There was no dispute as to the amount the plaintiff was entitled to recover, if he was entitled to recover at all, and the question is presented here' as one of law whether the trial court erred in refusing to hold as law in the decision of the case, the first proposition submitted by the plaintiff and in holding the first proposition submitted by the defendant. These propositions served the same purpose as instructions of similar purport to the jury would have served in directing a verdict had the cause been tried by a jury. The Appellate Court made no finding of facts and evidently found the facts the same way as the superior court found them, but was of a different opinion as to the legal effect of such facts, and therefore reversed the judgment and rendered judgment for the plaintiff, which was the proper action to take if the judgment of the superior court was erroneous.

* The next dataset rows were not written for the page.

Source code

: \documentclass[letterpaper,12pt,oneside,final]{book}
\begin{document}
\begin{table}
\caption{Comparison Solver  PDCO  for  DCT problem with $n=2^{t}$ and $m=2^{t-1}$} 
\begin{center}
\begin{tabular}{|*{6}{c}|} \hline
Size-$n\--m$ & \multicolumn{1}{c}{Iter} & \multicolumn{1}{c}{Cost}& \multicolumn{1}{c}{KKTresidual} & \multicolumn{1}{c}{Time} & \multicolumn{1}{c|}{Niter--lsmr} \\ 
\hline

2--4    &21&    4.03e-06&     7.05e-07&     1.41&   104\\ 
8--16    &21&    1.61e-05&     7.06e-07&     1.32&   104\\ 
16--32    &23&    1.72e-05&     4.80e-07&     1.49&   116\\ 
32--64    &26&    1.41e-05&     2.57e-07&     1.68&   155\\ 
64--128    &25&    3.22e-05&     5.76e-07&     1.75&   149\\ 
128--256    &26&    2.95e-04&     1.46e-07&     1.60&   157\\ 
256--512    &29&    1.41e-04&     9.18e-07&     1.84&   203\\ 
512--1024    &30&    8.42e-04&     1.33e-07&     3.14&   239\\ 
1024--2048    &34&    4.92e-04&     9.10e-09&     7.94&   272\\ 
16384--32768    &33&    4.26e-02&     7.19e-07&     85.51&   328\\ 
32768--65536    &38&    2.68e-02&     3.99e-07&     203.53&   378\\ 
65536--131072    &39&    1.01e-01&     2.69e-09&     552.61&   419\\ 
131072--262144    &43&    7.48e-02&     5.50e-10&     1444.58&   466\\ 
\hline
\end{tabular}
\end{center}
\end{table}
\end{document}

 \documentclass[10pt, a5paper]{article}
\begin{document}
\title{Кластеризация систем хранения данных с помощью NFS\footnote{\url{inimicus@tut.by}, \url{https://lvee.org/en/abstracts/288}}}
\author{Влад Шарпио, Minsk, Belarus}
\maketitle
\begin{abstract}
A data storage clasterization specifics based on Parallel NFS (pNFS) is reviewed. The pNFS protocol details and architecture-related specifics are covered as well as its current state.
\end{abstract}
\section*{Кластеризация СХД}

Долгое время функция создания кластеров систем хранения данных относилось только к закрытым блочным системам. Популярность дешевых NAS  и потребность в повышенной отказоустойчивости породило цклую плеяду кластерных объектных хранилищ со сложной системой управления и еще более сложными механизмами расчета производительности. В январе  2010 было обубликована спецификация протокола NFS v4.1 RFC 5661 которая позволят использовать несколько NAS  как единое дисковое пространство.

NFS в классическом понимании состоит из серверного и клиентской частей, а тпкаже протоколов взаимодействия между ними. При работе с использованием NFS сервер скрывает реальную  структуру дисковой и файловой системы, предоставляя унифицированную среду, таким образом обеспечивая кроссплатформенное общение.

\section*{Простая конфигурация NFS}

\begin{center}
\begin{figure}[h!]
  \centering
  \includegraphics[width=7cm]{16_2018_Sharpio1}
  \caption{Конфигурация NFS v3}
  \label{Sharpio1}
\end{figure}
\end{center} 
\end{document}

From the facts as settled it appears that no fraud or imposition was practiced upon the plaintiff in any manner, but that the village authorities acted in good faith and without any negligence, and did not promise or agree to exercise any power they did not possess or to do anything they had no power to do; that the ordinance was incorporated in full in the contract, and that the plaintiff entered into said contract to construct the sidewalks with as full knowledge of all of the facts involving the validity of the ordinance, and of the contract itself, as the village authorities possessed. It must also be assumed from the finding, as a settled fact, that after the first ordinance was passed and the contract entered into the village used due diligence to collect the cost of the work from the lot owners, and stood ready and willing at all times, and so notified the plaintiff, to use any and all lawful means in its power, and to proceed in any proper way the plaintiff might advise or suggest, to collect from the lot owners such cost, and to pay the same, when collected, over to the plaintiff. The ground upon which the plaintiff contends, and the Appellate Court held, the village is liable, is this, as we understand it: that the village had the power to contract for the building of the sidewalks in question and to pay for the same out of its general revenues, and the ordinance purporting to authorize their construction and payment therefor by special taxation being" void, the sidewalks were in reality constructed by the plaintiff, at the request of the village, without any ordinance, and the village having accepted and received the benefit of plaintiff’s work and materials must be held liable to pay for the same, as fully as if it had undertaken in the first place to do so, out of its general revenues. It is said further in support of the plaintiff’s view, that where a private corporation has received money or other thing of value under a contract which is ultra vires, and which it refuses to perform on that ground, an implied contract arises to refund or to pay for what it has received on the nonenforceable contract, and that municipal corporations should be, and have been, held to the same liability.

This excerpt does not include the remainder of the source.